Ley 109 Código de Seguridad Vial

Mayor rigor ante “infracciones ebrias”

Maylin Guerrero Ocaña
maylin.guerrero@granma.cip.cu

Foto: Otmaro RodríguezManejar bajo los efectos del alcohol u otras sustancias que incidan de manera negativa en el comportamiento de los conductores, constituye una de las causas más frecuentes de los accidentes de tránsito en Cuba.

Según estadísticas de la Dirección Nacional de Tránsito, la ingestión de bebidas alcohólicas por choferes de vehículos provocó, entre enero y diciembre pasados, 41 muertos y 262 lesionados.

Estas cifras llevan a comprender mejor el porqué uno de los puntos de giro más importantes en la Ley 109 Código de Seguridad Vial lo constituye el referido al consumo de bebidas alcohólicas.

La nueva legislación, que entra en vigor el 16 de marzo próximo, mantiene la prohibición de conducir bajo los efectos del alcohol a los choferes que transportan carga o pasajeros, y en todos los casos donde actúe como profesional, y extiende esta regla a quienes manejan medios de transporte pertenecientes al sector estatal, conductores noveles y aspirantes durante el aprendizaje.

Mientras, permite a los choferes de vehículos de uso personal una tasa mínima de alcoholemia (cantidad de alcohol en sangre o aire expirado), cuyo parámetro será establecido por el Ministerio de Salud Pública, siempre y cuando no ponga en riesgo o afecte su capacidad para conducir.

En el primer caso, al ser detectado un conductor violando lo establecido a través de los medios técnicos de los agentes o avalado por certificado médico, se le suspenderá la licencia de conducción; en el segundo, le impondrán una multa, pero si comete además una infracción en estado de embriaguez, se le duplicará la cuantía de la misma.

Igualmente, del sistema de bonificación que propone la Ley 109 para permitir al chofer infractor disminuir los puntos acumulados y el tiempo de su sanción mediante un examen teórico-práctico, se exceptúan las infracciones relacionadas con la ingestión de bebidas alcohólicas.
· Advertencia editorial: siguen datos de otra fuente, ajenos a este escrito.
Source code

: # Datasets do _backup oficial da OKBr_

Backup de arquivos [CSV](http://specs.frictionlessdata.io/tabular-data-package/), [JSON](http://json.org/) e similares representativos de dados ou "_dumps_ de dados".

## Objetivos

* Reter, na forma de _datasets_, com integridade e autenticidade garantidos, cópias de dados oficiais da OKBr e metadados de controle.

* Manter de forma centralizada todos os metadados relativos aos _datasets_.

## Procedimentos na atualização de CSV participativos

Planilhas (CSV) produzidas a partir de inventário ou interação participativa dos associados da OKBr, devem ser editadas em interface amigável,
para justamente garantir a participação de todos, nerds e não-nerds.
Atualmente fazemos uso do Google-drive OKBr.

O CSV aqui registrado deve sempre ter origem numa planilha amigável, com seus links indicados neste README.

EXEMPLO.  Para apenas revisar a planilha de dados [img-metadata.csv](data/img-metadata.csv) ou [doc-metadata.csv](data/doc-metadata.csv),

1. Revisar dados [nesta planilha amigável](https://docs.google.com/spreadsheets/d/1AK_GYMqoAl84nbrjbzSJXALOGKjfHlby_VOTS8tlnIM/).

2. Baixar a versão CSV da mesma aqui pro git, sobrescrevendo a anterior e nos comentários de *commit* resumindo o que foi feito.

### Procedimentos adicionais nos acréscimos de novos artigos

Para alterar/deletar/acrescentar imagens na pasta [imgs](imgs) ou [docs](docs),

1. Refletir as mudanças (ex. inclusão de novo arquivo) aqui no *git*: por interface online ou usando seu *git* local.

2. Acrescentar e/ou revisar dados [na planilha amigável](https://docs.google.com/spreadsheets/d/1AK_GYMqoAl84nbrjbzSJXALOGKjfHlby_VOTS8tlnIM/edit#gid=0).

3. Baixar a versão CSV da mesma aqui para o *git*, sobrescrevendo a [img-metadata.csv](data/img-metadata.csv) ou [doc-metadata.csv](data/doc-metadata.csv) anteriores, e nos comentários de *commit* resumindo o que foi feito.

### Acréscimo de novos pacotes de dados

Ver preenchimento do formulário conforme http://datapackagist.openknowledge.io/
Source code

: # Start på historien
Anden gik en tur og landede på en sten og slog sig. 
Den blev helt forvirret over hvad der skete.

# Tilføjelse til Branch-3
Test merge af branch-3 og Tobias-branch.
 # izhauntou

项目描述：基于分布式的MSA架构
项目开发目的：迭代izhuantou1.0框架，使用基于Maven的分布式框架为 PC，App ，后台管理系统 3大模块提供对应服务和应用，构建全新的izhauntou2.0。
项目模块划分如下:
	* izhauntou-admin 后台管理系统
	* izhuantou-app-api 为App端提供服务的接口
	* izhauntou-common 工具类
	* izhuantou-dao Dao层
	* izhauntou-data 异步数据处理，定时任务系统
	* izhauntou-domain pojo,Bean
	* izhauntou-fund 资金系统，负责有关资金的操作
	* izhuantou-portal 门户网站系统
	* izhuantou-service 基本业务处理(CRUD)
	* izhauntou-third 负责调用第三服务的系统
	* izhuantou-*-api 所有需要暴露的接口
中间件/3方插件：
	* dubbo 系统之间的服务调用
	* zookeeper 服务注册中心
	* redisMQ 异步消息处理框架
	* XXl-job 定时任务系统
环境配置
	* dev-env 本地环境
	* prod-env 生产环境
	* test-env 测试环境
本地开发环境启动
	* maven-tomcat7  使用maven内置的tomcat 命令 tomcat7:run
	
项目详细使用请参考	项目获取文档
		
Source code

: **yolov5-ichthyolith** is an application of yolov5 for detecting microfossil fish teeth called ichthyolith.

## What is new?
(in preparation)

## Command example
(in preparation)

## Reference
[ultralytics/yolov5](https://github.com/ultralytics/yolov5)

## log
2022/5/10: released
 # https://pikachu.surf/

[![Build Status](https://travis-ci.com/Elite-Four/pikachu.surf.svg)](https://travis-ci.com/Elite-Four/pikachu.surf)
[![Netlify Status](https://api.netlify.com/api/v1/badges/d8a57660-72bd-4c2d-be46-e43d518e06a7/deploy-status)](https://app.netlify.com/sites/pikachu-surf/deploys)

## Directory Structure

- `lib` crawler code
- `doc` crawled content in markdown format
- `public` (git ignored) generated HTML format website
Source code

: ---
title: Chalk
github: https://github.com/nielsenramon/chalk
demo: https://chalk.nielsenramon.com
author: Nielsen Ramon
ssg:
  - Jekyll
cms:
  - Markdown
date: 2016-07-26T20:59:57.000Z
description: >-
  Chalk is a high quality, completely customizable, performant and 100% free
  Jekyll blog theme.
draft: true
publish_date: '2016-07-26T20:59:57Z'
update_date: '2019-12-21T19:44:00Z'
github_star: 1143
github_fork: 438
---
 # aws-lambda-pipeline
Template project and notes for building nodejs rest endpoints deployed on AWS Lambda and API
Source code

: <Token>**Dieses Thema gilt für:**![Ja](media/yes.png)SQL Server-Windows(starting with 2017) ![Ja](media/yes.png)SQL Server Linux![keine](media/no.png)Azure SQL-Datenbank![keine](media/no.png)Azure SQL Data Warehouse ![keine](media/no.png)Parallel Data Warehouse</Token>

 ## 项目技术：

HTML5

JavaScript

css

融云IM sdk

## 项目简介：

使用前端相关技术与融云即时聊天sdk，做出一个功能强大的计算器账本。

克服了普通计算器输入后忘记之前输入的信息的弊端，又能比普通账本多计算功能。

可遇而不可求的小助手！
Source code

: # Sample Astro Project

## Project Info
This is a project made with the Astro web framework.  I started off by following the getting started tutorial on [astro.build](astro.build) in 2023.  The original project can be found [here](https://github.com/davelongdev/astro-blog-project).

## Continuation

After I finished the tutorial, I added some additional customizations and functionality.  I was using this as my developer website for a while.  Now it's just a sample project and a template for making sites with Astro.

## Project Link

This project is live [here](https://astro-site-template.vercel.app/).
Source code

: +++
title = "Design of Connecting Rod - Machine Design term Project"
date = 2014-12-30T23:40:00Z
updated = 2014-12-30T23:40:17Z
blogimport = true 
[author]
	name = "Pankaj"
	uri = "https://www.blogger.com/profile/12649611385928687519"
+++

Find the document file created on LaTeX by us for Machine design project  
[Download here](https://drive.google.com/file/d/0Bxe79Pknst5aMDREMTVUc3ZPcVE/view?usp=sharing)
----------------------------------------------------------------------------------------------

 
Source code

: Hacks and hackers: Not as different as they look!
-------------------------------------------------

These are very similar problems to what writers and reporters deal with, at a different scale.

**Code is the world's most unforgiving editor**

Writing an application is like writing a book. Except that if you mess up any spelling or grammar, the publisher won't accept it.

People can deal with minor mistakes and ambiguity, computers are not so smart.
Como derecho de usuario de la vía, el conductor puede solicitar al agente la realización de una segunda prueba de alcoholemia cuando la anterior haya resultado positiva; pero siempre constituye una obligación del conductor someterse a esta prueba, cuando lo indique el agente.

La transportación de cualquier tipo de bebida alcohólica en los compartimentos destinados al conductor y a los pasajeros, cuando es evidente su consumo, también queda prohibida por el nuevo Código de Seguridad Vial.